▶ **WHAT TO DO**
Your answer must be an exact copy of every record below.

(Stored data)
::::::

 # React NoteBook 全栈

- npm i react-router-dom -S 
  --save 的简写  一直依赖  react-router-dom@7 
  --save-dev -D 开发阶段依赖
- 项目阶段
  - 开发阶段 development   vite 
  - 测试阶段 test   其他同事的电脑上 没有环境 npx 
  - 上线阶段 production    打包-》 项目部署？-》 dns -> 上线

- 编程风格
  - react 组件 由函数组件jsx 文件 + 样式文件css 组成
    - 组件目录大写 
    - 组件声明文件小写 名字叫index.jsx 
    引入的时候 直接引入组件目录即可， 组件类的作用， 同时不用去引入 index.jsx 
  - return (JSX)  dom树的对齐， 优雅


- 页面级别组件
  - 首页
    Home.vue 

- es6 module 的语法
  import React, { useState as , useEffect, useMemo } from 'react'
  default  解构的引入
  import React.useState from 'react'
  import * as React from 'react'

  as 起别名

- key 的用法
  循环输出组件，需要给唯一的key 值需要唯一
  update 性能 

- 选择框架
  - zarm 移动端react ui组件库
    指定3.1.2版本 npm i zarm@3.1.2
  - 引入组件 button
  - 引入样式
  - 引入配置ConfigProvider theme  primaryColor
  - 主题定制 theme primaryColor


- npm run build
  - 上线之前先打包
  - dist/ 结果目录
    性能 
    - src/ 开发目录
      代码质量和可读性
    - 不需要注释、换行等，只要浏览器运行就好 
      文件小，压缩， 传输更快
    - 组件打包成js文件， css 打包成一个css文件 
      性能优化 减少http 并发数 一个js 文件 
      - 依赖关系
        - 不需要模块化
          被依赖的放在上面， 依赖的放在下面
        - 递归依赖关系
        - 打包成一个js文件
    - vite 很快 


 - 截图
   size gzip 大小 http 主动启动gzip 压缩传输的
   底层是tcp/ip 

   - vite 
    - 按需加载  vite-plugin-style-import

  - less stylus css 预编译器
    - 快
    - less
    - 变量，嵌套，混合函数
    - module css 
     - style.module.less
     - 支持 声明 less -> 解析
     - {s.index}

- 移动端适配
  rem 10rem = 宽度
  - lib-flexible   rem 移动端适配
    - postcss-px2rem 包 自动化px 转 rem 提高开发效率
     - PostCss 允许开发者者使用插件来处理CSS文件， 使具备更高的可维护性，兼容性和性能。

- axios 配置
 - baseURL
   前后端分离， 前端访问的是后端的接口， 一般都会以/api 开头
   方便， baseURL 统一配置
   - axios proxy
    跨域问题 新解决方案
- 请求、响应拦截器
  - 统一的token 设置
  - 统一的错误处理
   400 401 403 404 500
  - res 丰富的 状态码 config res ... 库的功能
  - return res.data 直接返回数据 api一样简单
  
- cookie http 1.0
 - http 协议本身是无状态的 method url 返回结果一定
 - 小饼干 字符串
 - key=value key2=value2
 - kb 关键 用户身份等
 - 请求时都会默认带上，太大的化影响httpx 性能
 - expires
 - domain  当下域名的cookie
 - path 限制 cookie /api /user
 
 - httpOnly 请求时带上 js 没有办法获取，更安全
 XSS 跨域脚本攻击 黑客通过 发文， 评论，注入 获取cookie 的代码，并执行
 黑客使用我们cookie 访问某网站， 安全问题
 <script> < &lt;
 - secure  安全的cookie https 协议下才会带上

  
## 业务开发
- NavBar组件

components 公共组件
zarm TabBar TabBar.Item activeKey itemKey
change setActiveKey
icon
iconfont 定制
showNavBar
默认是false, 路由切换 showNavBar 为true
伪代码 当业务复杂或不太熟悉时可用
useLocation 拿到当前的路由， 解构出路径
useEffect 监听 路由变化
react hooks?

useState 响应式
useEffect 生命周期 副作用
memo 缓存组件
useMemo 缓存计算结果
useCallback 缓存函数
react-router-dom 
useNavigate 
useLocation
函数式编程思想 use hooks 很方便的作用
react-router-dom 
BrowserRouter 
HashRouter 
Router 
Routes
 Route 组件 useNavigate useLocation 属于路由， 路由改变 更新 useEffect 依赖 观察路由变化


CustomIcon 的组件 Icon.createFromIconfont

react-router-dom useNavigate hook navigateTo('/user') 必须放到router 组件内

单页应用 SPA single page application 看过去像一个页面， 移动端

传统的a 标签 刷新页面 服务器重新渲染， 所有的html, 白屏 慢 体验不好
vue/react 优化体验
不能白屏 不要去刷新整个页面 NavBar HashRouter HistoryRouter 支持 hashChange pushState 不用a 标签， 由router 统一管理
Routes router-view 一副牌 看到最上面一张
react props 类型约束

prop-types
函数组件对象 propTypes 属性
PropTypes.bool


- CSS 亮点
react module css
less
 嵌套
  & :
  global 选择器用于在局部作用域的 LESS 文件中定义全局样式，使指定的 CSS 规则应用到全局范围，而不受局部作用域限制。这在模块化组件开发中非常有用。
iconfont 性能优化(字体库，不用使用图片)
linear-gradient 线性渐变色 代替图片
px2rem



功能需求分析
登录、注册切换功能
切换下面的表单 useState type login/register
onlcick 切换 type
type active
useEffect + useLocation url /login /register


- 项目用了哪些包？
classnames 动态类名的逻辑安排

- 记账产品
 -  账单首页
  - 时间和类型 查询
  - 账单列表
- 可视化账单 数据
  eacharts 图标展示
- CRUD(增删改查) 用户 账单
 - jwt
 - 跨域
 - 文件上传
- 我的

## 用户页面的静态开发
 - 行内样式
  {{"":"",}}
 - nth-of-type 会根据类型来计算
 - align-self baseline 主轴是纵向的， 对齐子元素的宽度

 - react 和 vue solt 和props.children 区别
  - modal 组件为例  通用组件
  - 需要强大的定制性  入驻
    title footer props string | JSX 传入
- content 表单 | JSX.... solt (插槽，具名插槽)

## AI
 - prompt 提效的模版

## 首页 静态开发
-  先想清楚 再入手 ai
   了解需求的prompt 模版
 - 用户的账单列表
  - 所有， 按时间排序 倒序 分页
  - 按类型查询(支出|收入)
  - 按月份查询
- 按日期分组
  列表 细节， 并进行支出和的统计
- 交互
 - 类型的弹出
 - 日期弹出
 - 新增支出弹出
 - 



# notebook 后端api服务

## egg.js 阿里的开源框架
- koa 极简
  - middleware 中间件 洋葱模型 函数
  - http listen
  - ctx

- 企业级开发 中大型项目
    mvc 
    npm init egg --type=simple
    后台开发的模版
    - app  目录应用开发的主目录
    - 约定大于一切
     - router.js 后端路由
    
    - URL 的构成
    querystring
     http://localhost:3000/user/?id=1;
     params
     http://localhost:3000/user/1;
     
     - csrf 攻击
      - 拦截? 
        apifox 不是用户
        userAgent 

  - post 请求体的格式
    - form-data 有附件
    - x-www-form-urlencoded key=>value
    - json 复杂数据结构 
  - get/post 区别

::::::

▶ **TASK SOLUTION**
 # React NoteBook 全栈

- npm i react-router-dom -S 
  --save 的简写  一直依赖  react-router-dom@7 
  --save-dev -D 开发阶段依赖
- 项目阶段
  - 开发阶段 development   vite 
  - 测试阶段 test   其他同事的电脑上 没有环境 npx 
  - 上线阶段 production    打包-》 项目部署？-》 dns -> 上线

- 编程风格
  - react 组件 由函数组件jsx 文件 + 样式文件css 组成
    - 组件目录大写 
    - 组件声明文件小写 名字叫index.jsx 
    引入的时候 直接引入组件目录即可， 组件类的作用， 同时不用去引入 index.jsx 
  - return (JSX)  dom树的对齐， 优雅


- 页面级别组件
  - 首页
    Home.vue 

- es6 module 的语法
  import React, { useState as , useEffect, useMemo } from 'react'
  default  解构的引入
  import React.useState from 'react'
  import * as React from 'react'

  as 起别名

- key 的用法
  循环输出组件，需要给唯一的key 值需要唯一
  update 性能 

- 选择框架
  - zarm 移动端react ui组件库
    指定3.1.2版本 npm i zarm@3.1.2
  - 引入组件 button
  - 引入样式
  - 引入配置ConfigProvider theme  primaryColor
  - 主题定制 theme primaryColor


- npm run build
  - 上线之前先打包
  - dist/ 结果目录
    性能 
    - src/ 开发目录
      代码质量和可读性
    - 不需要注释、换行等，只要浏览器运行就好 
      文件小，压缩， 传输更快
    - 组件打包成js文件， css 打包成一个css文件 
      性能优化 减少http 并发数 一个js 文件 
      - 依赖关系
        - 不需要模块化
          被依赖的放在上面， 依赖的放在下面
        - 递归依赖关系
        - 打包成一个js文件
    - vite 很快 


 - 截图
   size gzip 大小 http 主动启动gzip 压缩传输的
   底层是tcp/ip 

   - vite 
    - 按需加载  vite-plugin-style-import

  - less stylus css 预编译器
    - 快
    - less
    - 变量，嵌套，混合函数
    - module css 
     - style.module.less
     - 支持 声明 less -> 解析
     - {s.index}

- 移动端适配
  rem 10rem = 宽度
  - lib-flexible   rem 移动端适配
    - postcss-px2rem 包 自动化px 转 rem 提高开发效率
     - PostCss 允许开发者者使用插件来处理CSS文件， 使具备更高的可维护性，兼容性和性能。

- axios 配置
 - baseURL
   前后端分离， 前端访问的是后端的接口， 一般都会以/api 开头
   方便， baseURL 统一配置
   - axios proxy
    跨域问题 新解决方案
- 请求、响应拦截器
  - 统一的token 设置
  - 统一的错误处理
   400 401 403 404 500
  - res 丰富的 状态码 config res ... 库的功能
  - return res.data 直接返回数据 api一样简单
  
- cookie http 1.0
 - http 协议本身是无状态的 method url 返回结果一定
 - 小饼干 字符串
 - key=value key2=value2
 - kb 关键 用户身份等
 - 请求时都会默认带上，太大的化影响httpx 性能
 - expires
 - domain  当下域名的cookie
 - path 限制 cookie /api /user
 
 - httpOnly 请求时带上 js 没有办法获取，更安全
 XSS 跨域脚本攻击 黑客通过 发文， 评论，注入 获取cookie 的代码，并执行
 黑客使用我们cookie 访问某网站， 安全问题
 <script> < &lt;
 - secure  安全的cookie https 协议下才会带上

  
## 业务开发
- NavBar组件

components 公共组件
zarm TabBar TabBar.Item activeKey itemKey
change setActiveKey
icon
iconfont 定制
showNavBar
默认是false, 路由切换 showNavBar 为true
伪代码 当业务复杂或不太熟悉时可用
useLocation 拿到当前的路由， 解构出路径
useEffect 监听 路由变化
react hooks?

useState 响应式
useEffect 生命周期 副作用
memo 缓存组件
useMemo 缓存计算结果
useCallback 缓存函数
react-router-dom 
useNavigate 
useLocation
函数式编程思想 use hooks 很方便的作用
react-router-dom 
BrowserRouter 
HashRouter 
Router 
Routes
 Route 组件 useNavigate useLocation 属于路由， 路由改变 更新 useEffect 依赖 观察路由变化


CustomIcon 的组件 Icon.createFromIconfont

react-router-dom useNavigate hook navigateTo('/user') 必须放到router 组件内

单页应用 SPA single page application 看过去像一个页面， 移动端

传统的a 标签 刷新页面 服务器重新渲染， 所有的html, 白屏 慢 体验不好
vue/react 优化体验
不能白屏 不要去刷新整个页面 NavBar HashRouter HistoryRouter 支持 hashChange pushState 不用a 标签， 由router 统一管理
Routes router-view 一副牌 看到最上面一张
react props 类型约束

prop-types
函数组件对象 propTypes 属性
PropTypes.bool


- CSS 亮点
react module css
less
 嵌套
  & :
  global 选择器用于在局部作用域的 LESS 文件中定义全局样式，使指定的 CSS 规则应用到全局范围，而不受局部作用域限制。这在模块化组件开发中非常有用。
iconfont 性能优化(字体库，不用使用图片)
linear-gradient 线性渐变色 代替图片
px2rem



功能需求分析
登录、注册切换功能
切换下面的表单 useState type login/register
onlcick 切换 type
type active
useEffect + useLocation url /login /register


- 项目用了哪些包？
classnames 动态类名的逻辑安排

- 记账产品
 -  账单首页
  - 时间和类型 查询
  - 账单列表
- 可视化账单 数据
  eacharts 图标展示
- CRUD(增删改查) 用户 账单
 - jwt
 - 跨域
 - 文件上传
- 我的

## 用户页面的静态开发
 - 行内样式
  {{"":"",}}
 - nth-of-type 会根据类型来计算
 - align-self baseline 主轴是纵向的， 对齐子元素的宽度

 - react 和 vue solt 和props.children 区别
  - modal 组件为例  通用组件
  - 需要强大的定制性  入驻
    title footer props string | JSX 传入
- content 表单 | JSX.... solt (插槽，具名插槽)

## AI
 - prompt 提效的模版

## 首页 静态开发
-  先想清楚 再入手 ai
   了解需求的prompt 模版
 - 用户的账单列表
  - 所有， 按时间排序 倒序 分页
  - 按类型查询(支出|收入)
  - 按月份查询
- 按日期分组
  列表 细节， 并进行支出和的统计
- 交互
 - 类型的弹出
 - 日期弹出
 - 新增支出弹出
 - 



# notebook 后端api服务

## egg.js 阿里的开源框架
- koa 极简
  - middleware 中间件 洋葱模型 函数
  - http listen
  - ctx

- 企业级开发 中大型项目
    mvc 
    npm init egg --type=simple
    后台开发的模版
    - app  目录应用开发的主目录
    - 约定大于一切
     - router.js 后端路由
    
    - URL 的构成
    querystring
     http://localhost:3000/user/?id=1;
     params
     http://localhost:3000/user/1;
     
     - csrf 攻击
      - 拦截? 
        apifox 不是用户
        userAgent 

  - post 请求体的格式
    - form-data 有附件
    - x-www-form-urlencoded key=>value
    - json 复杂数据结构 
  - get/post 区别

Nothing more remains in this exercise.